TASK DIRECTIONS: Every line in the listing below from the one with "### **2.2. Computational" through the one with "- 安全的密钥生成和存储" is to be reproduced exactly, both ends included; leave out the rest.

◆ ◆ ◆ ◆ ◆ ◆ ◆

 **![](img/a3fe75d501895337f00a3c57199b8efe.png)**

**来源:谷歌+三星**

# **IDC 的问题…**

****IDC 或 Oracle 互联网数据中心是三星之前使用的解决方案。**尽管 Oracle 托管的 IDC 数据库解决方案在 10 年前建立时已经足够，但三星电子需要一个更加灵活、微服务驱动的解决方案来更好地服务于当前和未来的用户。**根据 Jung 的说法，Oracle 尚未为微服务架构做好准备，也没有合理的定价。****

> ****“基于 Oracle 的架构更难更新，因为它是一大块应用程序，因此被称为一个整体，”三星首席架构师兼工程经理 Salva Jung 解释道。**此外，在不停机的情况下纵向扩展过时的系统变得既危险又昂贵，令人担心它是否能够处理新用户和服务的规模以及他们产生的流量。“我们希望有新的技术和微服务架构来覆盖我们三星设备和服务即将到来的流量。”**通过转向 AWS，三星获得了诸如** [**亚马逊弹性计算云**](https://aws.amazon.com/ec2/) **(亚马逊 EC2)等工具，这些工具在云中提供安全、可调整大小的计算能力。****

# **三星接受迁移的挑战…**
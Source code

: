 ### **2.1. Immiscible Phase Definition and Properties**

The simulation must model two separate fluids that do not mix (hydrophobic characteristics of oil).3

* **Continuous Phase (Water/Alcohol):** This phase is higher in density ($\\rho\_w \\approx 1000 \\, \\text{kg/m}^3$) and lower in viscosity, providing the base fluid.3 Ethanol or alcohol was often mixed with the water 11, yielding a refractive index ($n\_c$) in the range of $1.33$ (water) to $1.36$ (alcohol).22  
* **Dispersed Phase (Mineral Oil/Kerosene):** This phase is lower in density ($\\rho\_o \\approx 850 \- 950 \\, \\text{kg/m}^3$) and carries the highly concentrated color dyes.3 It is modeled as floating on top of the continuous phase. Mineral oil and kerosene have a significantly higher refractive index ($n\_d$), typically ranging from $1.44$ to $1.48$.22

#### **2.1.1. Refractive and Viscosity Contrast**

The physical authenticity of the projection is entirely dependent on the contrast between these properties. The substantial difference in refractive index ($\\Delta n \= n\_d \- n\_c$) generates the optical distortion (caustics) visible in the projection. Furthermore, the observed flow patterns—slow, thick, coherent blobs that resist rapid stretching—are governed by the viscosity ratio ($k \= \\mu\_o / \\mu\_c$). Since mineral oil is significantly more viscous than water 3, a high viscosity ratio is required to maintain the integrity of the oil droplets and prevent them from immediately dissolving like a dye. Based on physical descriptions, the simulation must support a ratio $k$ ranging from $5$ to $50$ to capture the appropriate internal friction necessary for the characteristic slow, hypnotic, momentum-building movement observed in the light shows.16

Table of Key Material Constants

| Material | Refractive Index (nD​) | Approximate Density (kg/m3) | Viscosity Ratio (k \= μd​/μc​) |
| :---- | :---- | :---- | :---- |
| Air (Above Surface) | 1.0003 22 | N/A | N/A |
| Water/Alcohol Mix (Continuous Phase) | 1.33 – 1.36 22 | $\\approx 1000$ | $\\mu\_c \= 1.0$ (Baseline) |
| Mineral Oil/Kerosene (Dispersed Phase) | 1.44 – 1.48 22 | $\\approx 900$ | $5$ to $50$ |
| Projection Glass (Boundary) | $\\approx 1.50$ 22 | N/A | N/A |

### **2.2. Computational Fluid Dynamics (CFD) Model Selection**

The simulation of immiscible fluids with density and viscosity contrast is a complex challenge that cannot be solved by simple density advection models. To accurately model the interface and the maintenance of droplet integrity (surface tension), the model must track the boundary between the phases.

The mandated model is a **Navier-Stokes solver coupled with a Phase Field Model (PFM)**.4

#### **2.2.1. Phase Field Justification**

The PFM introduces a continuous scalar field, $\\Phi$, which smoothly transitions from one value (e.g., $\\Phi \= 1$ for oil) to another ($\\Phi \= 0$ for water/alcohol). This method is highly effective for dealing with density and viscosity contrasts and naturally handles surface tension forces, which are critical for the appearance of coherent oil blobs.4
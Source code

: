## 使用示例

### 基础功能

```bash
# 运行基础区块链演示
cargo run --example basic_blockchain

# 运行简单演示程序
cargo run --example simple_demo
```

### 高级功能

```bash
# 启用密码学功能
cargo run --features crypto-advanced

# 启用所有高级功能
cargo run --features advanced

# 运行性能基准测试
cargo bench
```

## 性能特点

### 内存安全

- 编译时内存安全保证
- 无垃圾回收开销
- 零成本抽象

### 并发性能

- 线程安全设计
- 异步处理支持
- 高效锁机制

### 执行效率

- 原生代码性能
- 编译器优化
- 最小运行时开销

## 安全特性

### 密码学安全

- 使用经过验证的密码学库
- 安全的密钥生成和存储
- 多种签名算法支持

◆ ◆ ◆ ◆ ◆ ◆ ◆

COMPLETED TASK:
### **2.2. Computational Fluid Dynamics (CFD) Model Selection**

The simulation of immiscible fluids with density and viscosity contrast is a complex challenge that cannot be solved by simple density advection models. To accurately model the interface and the maintenance of droplet integrity (surface tension), the model must track the boundary between the phases.

The mandated model is a **Navier-Stokes solver coupled with a Phase Field Model (PFM)**.4

#### **2.2.1. Phase Field Justification**

The PFM introduces a continuous scalar field, $\\Phi$, which smoothly transitions from one value (e.g., $\\Phi \= 1$ for oil) to another ($\\Phi \= 0$ for water/alcohol). This method is highly effective for dealing with density and viscosity contrasts and naturally handles surface tension forces, which are critical for the appearance of coherent oil blobs.4
Source code

:## 使用示例

### 基础功能

```bash
# 运行基础区块链演示
cargo run --example basic_blockchain

# 运行简单演示程序
cargo run --example simple_demo
```

### 高级功能

```bash
# 启用密码学功能
cargo run --features crypto-advanced

# 启用所有高级功能
cargo run --features advanced

# 运行性能基准测试
cargo bench
```

## 性能特点

### 内存安全

- 编译时内存安全保证
- 无垃圾回收开销
- 零成本抽象

### 并发性能

- 线程安全设计
- 异步处理支持
- 高效锁机制

### 执行效率

- 原生代码性能
- 编译器优化
- 最小运行时开销

## 安全特性

### 密码学安全

- 使用经过验证的密码学库
- 安全的密钥生成和存储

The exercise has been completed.